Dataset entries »
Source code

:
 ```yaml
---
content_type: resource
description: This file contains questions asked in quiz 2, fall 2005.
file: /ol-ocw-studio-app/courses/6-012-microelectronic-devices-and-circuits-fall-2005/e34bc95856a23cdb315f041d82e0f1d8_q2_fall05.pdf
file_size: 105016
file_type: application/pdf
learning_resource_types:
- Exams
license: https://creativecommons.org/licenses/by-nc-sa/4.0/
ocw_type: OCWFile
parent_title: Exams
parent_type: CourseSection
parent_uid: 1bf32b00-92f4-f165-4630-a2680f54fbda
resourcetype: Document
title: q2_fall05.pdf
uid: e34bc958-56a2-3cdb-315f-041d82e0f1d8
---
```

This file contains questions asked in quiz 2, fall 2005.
...
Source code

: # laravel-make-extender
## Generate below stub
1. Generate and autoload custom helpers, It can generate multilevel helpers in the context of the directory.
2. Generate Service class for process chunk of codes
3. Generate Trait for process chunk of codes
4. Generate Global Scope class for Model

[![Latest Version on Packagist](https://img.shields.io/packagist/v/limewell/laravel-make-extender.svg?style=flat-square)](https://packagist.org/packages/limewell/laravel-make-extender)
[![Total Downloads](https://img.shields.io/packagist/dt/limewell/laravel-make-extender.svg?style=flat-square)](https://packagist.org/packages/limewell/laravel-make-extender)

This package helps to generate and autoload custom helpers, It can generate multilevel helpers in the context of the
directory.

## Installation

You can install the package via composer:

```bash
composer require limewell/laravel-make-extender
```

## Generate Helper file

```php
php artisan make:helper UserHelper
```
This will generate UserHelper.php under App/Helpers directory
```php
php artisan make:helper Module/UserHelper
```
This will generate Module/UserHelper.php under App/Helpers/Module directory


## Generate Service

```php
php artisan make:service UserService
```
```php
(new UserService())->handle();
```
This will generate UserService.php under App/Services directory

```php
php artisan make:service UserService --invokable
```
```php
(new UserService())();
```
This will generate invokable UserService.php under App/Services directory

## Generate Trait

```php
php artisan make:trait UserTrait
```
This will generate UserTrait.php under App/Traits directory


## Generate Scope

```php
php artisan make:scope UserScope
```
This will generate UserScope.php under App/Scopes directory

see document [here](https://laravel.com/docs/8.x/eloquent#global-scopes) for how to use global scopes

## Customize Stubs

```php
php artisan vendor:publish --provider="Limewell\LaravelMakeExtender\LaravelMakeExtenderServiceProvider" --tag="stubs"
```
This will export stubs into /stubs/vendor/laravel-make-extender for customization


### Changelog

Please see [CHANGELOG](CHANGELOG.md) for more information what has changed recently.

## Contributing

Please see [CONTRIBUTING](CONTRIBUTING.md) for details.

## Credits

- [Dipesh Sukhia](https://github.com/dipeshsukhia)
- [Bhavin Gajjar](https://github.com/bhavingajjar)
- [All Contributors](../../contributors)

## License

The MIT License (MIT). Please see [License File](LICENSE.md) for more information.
==
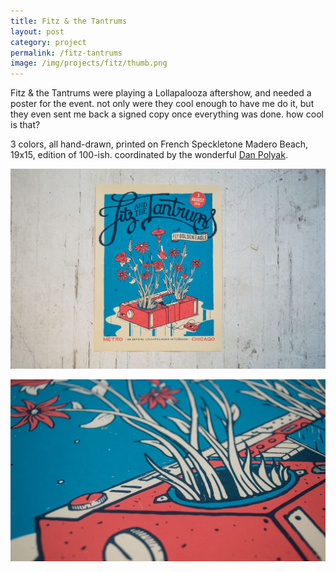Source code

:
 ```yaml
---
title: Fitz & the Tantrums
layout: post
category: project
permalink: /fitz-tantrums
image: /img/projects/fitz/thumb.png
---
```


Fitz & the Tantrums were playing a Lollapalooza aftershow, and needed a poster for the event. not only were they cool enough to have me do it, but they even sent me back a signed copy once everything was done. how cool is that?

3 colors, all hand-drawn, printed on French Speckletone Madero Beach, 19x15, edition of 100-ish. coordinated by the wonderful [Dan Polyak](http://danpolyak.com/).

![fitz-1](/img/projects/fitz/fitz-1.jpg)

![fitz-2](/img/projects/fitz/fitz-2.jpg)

WHAT TO DO » The expected output is every line of the records in which the string "github" appears.

ANSWER SPACE »
- [Dipesh Sukhia](https://github.com/dipeshsukhia)
- [Bhavin Gajjar](https://github.com/bhavingajjar)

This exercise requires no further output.